Why did Alma agree to Mahler’s ban on her own creativity? And why – her detractors ask – if she was so serious about composition, did she not return to it after Mahler’s death in 1911? Alma Mahler, after all, was to live another 53 years – she died as an American citizen in New York in 1964. In short, she was keen to marry and Mahler’s talent made him worthy of her attention. She felt that marriage would give her empty life a meaning and that it would be a noble act.

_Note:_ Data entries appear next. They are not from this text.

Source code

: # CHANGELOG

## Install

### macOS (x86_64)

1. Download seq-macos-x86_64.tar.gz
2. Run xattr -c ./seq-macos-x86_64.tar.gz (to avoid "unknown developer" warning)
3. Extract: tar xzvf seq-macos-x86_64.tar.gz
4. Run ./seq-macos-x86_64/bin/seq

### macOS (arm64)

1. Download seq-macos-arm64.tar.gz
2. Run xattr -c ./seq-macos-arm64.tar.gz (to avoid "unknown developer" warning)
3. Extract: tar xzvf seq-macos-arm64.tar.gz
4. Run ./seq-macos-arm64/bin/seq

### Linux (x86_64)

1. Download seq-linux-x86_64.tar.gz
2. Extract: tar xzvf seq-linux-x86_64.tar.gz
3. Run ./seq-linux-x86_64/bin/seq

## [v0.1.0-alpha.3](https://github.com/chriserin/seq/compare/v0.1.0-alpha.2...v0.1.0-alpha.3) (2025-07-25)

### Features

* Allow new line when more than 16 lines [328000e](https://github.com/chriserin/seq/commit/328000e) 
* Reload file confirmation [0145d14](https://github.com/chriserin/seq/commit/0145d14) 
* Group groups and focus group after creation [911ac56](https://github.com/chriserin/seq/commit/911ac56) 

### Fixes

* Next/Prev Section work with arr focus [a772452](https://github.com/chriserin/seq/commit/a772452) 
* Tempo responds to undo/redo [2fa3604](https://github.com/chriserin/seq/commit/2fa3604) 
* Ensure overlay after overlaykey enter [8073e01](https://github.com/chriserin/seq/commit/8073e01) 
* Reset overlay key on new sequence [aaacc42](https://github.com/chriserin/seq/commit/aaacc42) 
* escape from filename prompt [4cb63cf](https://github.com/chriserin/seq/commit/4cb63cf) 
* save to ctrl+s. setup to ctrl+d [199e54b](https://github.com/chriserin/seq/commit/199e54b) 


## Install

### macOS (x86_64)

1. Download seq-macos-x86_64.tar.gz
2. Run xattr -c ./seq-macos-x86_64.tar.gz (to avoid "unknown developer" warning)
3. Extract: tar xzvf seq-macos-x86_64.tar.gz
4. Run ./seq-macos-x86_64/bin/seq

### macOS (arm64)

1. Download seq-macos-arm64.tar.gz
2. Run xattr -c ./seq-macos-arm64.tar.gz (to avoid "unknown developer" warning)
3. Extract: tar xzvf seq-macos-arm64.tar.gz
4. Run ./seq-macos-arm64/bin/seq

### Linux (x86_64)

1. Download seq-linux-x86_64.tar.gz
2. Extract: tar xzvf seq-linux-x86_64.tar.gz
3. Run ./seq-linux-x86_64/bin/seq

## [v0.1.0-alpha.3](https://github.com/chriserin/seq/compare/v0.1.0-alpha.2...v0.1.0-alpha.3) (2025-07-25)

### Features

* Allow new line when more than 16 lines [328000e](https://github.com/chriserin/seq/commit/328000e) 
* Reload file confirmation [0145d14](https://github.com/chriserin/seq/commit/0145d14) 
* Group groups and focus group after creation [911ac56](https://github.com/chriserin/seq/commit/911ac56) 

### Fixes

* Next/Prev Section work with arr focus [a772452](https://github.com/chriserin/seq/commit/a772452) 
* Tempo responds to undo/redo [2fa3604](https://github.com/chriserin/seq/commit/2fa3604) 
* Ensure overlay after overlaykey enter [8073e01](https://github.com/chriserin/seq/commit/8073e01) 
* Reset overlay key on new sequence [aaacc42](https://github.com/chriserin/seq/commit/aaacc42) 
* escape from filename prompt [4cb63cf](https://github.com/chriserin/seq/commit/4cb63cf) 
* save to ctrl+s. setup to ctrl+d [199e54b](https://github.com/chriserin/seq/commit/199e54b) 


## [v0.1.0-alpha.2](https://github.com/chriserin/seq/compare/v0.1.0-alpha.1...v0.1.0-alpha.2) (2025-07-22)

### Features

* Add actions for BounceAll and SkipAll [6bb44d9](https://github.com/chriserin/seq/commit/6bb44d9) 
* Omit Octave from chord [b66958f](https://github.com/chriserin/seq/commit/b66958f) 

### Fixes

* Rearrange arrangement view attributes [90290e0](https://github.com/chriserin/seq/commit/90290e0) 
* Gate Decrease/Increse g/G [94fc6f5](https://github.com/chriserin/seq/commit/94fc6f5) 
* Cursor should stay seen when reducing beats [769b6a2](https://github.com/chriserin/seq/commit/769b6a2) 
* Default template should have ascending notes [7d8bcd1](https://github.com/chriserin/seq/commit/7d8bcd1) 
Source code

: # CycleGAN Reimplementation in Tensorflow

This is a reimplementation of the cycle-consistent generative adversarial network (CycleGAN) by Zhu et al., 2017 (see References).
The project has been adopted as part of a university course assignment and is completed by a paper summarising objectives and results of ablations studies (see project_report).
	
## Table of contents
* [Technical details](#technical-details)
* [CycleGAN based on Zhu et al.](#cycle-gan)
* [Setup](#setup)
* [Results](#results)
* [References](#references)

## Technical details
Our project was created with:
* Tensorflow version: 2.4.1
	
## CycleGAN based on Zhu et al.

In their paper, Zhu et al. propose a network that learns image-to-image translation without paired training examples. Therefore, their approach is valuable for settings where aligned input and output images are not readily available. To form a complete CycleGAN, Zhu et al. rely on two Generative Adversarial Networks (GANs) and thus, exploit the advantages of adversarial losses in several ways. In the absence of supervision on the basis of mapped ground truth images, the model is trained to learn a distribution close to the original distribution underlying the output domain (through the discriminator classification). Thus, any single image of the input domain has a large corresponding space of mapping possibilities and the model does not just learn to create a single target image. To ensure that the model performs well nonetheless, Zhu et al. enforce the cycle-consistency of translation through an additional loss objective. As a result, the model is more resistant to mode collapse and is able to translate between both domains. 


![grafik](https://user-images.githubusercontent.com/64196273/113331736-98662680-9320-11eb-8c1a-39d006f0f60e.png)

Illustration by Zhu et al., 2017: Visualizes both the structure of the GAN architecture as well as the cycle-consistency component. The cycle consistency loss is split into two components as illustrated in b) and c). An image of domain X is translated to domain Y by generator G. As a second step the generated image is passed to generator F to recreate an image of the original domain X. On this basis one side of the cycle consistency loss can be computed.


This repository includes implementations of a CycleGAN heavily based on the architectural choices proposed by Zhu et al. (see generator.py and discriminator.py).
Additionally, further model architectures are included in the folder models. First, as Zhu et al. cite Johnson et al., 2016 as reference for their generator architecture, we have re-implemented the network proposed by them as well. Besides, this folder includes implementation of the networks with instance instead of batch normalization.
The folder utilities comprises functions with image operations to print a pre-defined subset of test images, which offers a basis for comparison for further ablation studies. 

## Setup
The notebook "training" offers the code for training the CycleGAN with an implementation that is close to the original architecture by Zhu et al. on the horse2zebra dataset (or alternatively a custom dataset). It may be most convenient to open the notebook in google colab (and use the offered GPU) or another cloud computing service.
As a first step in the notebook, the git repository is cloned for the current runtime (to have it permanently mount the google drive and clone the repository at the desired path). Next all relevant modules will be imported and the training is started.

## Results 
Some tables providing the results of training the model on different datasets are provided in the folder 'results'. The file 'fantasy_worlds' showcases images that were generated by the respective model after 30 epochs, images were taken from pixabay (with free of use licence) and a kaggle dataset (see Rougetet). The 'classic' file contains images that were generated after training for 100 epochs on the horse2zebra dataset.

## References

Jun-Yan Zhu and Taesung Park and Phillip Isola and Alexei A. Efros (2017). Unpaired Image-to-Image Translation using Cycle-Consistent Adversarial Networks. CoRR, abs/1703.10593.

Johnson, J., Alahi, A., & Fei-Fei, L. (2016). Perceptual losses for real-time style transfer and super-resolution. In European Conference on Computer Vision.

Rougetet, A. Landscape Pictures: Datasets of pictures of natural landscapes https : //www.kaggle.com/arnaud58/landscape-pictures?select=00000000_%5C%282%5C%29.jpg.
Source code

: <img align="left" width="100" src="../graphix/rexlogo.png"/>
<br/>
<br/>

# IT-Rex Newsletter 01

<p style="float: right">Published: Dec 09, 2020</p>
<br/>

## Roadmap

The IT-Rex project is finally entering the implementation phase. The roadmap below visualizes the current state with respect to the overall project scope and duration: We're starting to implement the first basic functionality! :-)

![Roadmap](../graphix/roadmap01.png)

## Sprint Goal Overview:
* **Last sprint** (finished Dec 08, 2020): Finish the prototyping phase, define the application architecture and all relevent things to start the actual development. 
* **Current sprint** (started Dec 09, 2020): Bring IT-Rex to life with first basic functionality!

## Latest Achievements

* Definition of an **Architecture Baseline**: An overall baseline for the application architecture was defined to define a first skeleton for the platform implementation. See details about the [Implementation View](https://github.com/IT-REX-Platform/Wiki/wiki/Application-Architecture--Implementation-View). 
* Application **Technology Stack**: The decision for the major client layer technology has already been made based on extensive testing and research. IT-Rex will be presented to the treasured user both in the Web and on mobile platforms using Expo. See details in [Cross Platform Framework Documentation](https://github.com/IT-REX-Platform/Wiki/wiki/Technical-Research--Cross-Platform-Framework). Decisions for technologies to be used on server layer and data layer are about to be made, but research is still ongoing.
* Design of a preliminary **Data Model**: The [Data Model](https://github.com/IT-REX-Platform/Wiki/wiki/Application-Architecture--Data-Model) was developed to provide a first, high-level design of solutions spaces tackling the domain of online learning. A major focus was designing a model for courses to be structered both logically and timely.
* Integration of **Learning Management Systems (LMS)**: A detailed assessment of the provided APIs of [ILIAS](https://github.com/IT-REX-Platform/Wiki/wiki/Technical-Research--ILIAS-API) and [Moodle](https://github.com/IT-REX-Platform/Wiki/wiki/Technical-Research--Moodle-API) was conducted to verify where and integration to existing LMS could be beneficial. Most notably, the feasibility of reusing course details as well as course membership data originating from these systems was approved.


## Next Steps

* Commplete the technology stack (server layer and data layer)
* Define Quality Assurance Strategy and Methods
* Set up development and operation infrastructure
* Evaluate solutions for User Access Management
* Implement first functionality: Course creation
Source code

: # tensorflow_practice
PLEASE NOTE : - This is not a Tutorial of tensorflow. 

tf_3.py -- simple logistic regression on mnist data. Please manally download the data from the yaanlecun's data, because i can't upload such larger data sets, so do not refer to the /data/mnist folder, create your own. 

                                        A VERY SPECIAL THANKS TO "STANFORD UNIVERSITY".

Mahler had warned her of the likely deprivation involved and she was determined to prove herself strong enough to withstand it. As for not returning to composition, she felt that her status as Mahler’s widow required her to move on. She surely realised that the lack of a rigorous conservatoire education would lay her open to ridicule.
Hostility from Gustav Mahler’s admiring commentators
Scepticism about Alma, verging on outright hostility, has long been the default position of Mahler commentators. The eminent Mahlerian Henry-Louis de La Grange, author of a monumental four-volume biography of the composer, was first off the mark in a 1969 magazine article, while the biography was still maturating. Here he presented Alma as an ambitious, calculating and unreliable witness.

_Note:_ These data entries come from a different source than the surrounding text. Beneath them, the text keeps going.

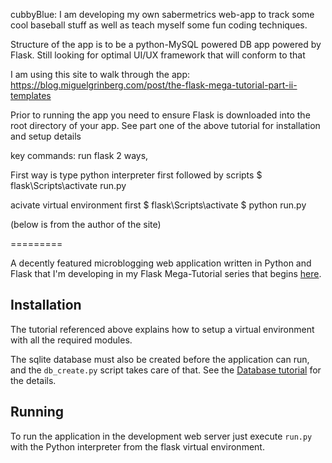 cubbyBlue:
I am developing my own sabermetrics web-app to track some cool baseball stuff as well as teach myself some fun coding techniques.

Structure of the app is to be a python-MySQL powered DB app powered by Flask. Still looking for optimal UI/UX framework that will conform to that

I am using this site to walk through the app:
https://blog.miguelgrinberg.com/post/the-flask-mega-tutorial-part-ii-templates

Prior to running the app you need to ensure Flask is downloaded into the root directory of your app. See part one of the above tutorial for installation and setup details

key commands:
run flask 2 ways,

First way is type python interpreter first followed by scripts
$ flask\Scripts\activate run.py

acivate virtual environment first
$ flask\Scripts\activate
$ python run.py


(below is from the author of the site)

=========

A decently featured microblogging web application written in Python and Flask that I'm developing in my Flask Mega-Tutorial series that begins [here](http://blog.miguelgrinberg.com/post/the-flask-mega-tutorial-part-i-hello-world).

Installation
------------

The tutorial referenced above explains how to setup a virtual environment with all the required modules.

The sqlite database must also be created before the application can run, and the `db_create.py` script takes care of that. See the [Database tutorial](http://blog.miguelgrinberg.com/post/the-flask-mega-tutorial-part-iv-database) for the details.

Running
-------

To run the application in the development web server just execute `run.py` with the Python interpreter from the flask virtual environment.

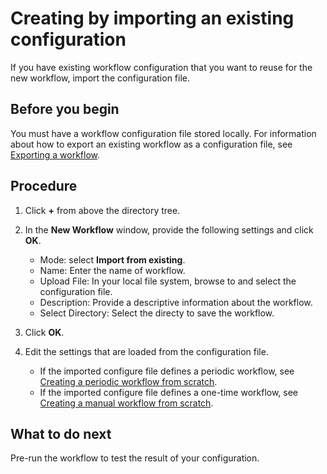 # Creating by importing an existing configuration

If you have existing workflow configuration that you want to reuse for the new workflow, import the configuration file.

## Before you begin

You must have a workflow configuration file stored locally. For information about how to export an existing workflow as a configuration file, see [Exporting a workflow](operating_workflow#exporting-a-workflow).

## Procedure

1. Click **+** from above the directory tree.

2. In the **New Workflow** window, provide the following settings and click **OK**.

   - Mode: select **Import from existing**.   
   - Name: Enter the name of workflow.
   - Upload File: In your local file system, browse to and select the configuration file.
   - Description: Provide a descriptive information about the workflow.
   - Select Directory: Select the directy to save the workflow.


3. Click **OK**.
4. Edit the settings that are loaded from the configuration file.

   - If the imported configure file defines a periodic workflow, see [Creating a periodic workflow from scratch](creating_workflow_periodic).
   - If the imported configure file defines a one-time workflow, see [Creating a manual workflow from scratch](creating_workflow_onetime).

## What to do next

Pre-run the workflow to test the result of your configuration.
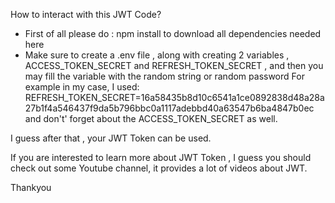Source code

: How to interact with this JWT Code?

- First of all please do : npm install to download all dependencies needed here
- Make sure to create a .env file , along with creating 2 variables , ACCESS_TOKEN_SECRET and REFRESH_TOKEN_SECRET , and then you may fill the variable with the random string or random password
  For example in my case, I used:
  REFRESH_TOKEN_SECRET=16a58435b8d10c6541a1ce0892838d48a28a27b1f4a546437f9da5b796bbc0a1117adebbd40a63547b6ba4847b0ec and don't' forget about the ACCESS_TOKEN_SECRET as well.

I guess after that , your JWT Token can be used.

If you are interested to learn more about JWT Token , I guess you should check out some Youtube channel, it provides a lot of videos about JWT.

Thankyou
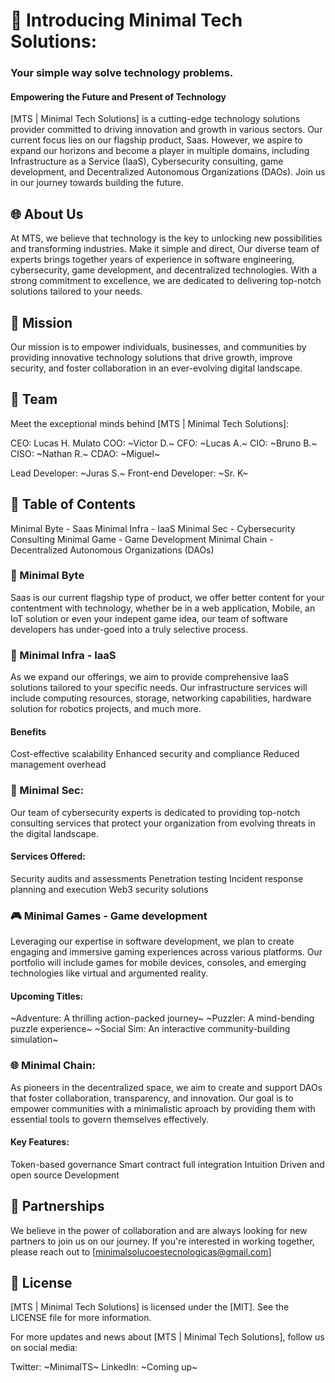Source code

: # 🚀 Introducing Minimal Tech Solutions: 

### Your simple way solve technology problems.

#### Empowering the Future and Present of Technology

[MTS | Minimal Tech Solutions] is a cutting-edge technology solutions provider committed to driving innovation and growth in various sectors. Our current focus lies on our flagship product, Saas. However, we aspire to expand our horizons and become a player in multiple domains, including Infrastructure as a Service (IaaS), Cybersecurity consulting, game development, and Decentralized Autonomous Organizations (DAOs). Join us in our journey towards building the future.

## 🌐 About Us
At MTS, we believe that technology is the key to unlocking new possibilities and transforming industries. Make it simple and direct, Our diverse team of experts brings together years of experience in software engineering, cybersecurity, game development, and decentralized technologies. With a strong commitment to excellence, we are dedicated to delivering top-notch solutions tailored to your needs.

## 🎯 Mission
Our mission is to empower individuals, businesses, and communities by providing innovative technology solutions that drive growth, improve security, and foster collaboration in an ever-evolving digital landscape.

## 👥 Team
Meet the exceptional minds behind [MTS | Minimal Tech Solutions]:

CEO: Lucas H. Mulato
COO: ~Victor D.~
CFO: ~Lucas A.~
CIO: ~Bruno B.~
CISO: ~Nathan R.~
CDAO: ~Miguel~

Lead Developer: ~Juras S.~
Front-end Developer: ~Sr. K~

## 📖 Table of Contents
Minimal Byte - Saas
Minimal Infra - IaaS
Minimal Sec - Cybersecurity Consulting
Minimal Game - Game Development
Minimal Chain - Decentralized Autonomous Organizations (DAOs)

### 🚀 Minimal Byte
Saas is our current flagship type of product, we offer better content for your contentment with technology, whether be in a web application, Mobile, an IoT solution or even your indepent game idea, our team of software developers has under-goed into a truly selective process.

### 🏢 Minimal Infra - IaaS
As we expand our offerings, we aim to provide comprehensive IaaS solutions tailored to your specific needs. Our infrastructure services will include computing resources, storage, networking capabilities, hardware solution for robotics projects, and much more.

#### Benefits
Cost-effective scalability
Enhanced security and compliance
Reduced management overhead

### 🔐 Minimal Sec:
Our team of cybersecurity experts is dedicated to providing top-notch consulting services that protect your organization from evolving threats in the digital landscape.

#### Services Offered:
Security audits and assessments
Penetration testing
Incident response planning and execution
Web3 security solutions

### 🎮 Minimal Games - Game development
Leveraging our expertise in software development, we plan to create engaging and immersive gaming experiences across various platforms. Our portfolio will include games for mobile devices, consoles, and emerging technologies like virtual and argumented reality.

#### Upcoming Titles:
~Adventure: A thrilling action-packed journey~
~Puzzler: A mind-bending puzzle experience~
~Social Sim: An interactive community-building simulation~

### 🌐 Minimal Chain:
As pioneers in the decentralized space, we aim to create and support DAOs that foster collaboration, transparency, and innovation. Our goal is to empower communities with a minimalistic aproach by providing them with essential tools to govern themselves effectively.

#### Key Features:
Token-based governance
Smart contract full integration
Intuition Driven and open source Development

## 🤝 Partnerships
We believe in the power of collaboration and are always looking for new partners to join us on our journey. If you're interested in working together, please reach out to [minimalsolucoestecnologicas@gmail.com]

## 📄 License
[MTS | Minimal Tech Solutions] is licensed under the [MIT]. See the LICENSE file for more information.

For more updates and news about [MTS | Minimal Tech Solutions], follow us on social media:

Twitter: ~MinimalTS~
LinkedIn: ~Coming up~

By the final volume of his biography, published in 1984, De La Grange sill struggled to understand Alma. He suggested that as an alcoholic with a ‘near-pathological craving’ for ‘admiration and devotion’ she was too self-centred to minister adequately to a creative genius.

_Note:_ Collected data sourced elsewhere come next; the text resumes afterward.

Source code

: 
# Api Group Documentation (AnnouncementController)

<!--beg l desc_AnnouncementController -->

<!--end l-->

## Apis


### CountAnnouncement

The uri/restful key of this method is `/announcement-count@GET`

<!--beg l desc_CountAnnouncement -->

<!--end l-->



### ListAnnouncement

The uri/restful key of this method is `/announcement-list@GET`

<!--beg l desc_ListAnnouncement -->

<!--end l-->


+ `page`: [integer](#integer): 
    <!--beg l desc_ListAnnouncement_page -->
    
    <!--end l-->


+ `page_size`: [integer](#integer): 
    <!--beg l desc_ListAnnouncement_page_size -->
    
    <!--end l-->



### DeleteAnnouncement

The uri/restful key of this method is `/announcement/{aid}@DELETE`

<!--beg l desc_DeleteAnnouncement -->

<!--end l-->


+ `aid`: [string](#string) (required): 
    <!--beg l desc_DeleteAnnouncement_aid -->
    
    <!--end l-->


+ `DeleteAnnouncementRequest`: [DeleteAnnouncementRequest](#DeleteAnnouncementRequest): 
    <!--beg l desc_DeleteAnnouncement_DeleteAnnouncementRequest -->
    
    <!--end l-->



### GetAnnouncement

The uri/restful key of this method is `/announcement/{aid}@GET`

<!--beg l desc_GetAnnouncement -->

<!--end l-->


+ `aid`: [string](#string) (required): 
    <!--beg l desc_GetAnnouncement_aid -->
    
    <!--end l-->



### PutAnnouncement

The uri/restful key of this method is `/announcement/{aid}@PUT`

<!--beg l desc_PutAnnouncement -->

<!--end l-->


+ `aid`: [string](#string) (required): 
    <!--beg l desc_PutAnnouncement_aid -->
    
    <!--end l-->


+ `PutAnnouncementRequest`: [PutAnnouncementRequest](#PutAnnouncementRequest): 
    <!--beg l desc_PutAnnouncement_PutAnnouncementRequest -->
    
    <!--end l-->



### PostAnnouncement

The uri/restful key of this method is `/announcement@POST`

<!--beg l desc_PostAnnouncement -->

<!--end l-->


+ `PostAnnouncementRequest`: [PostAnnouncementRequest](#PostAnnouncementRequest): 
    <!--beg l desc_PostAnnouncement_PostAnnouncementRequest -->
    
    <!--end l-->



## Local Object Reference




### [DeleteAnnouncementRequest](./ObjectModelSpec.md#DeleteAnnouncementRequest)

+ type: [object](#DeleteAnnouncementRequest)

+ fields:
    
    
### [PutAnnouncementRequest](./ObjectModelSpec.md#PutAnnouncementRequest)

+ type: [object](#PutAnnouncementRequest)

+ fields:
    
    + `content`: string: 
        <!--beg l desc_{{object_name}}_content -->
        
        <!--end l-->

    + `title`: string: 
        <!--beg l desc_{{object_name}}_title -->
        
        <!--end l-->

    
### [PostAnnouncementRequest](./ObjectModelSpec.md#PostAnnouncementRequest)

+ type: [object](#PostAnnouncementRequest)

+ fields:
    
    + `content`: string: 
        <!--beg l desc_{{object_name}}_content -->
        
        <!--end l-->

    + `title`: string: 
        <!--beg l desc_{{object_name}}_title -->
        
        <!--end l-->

What do Alma Mahler’s memoirs reveal?
Alma’s stormiest affair was with the artist Oskar Kokoschka, who was able to come to terms with the inevitable break-up only by creating a life-size doll in the form of her, which he claimed to have taken to the opera. We assume that Alma destroyed most of her letters to Mahler, Kokoschka and Franz Werfel, no doubt for fear that they would tarnish her image to posterity. The diaries that have survived, on the other hand, are painfully candid and honest.
She also published two volumes of memoirs – Gustav Mahler: Memories and Letters (1946) followed by And the Bridge is Love (1959) – which, for all their inaccuracies and prevarications, are hardly an exercise in self-glorification. But De La Grange holds even that against Alma, accusing her of such ‘boundless narcissism’ that she could not bring herself to destroy the actual documents. Clearly she couldn’t win.
Alma’s autobiographies do provide a kind of truth as seen by her, coloured by personal experience; nor does she shrink from observations that reveal her feelings all too frankly. And indeed, De La Grange does admit that she left behind countless documents that actually contradict her published accounts.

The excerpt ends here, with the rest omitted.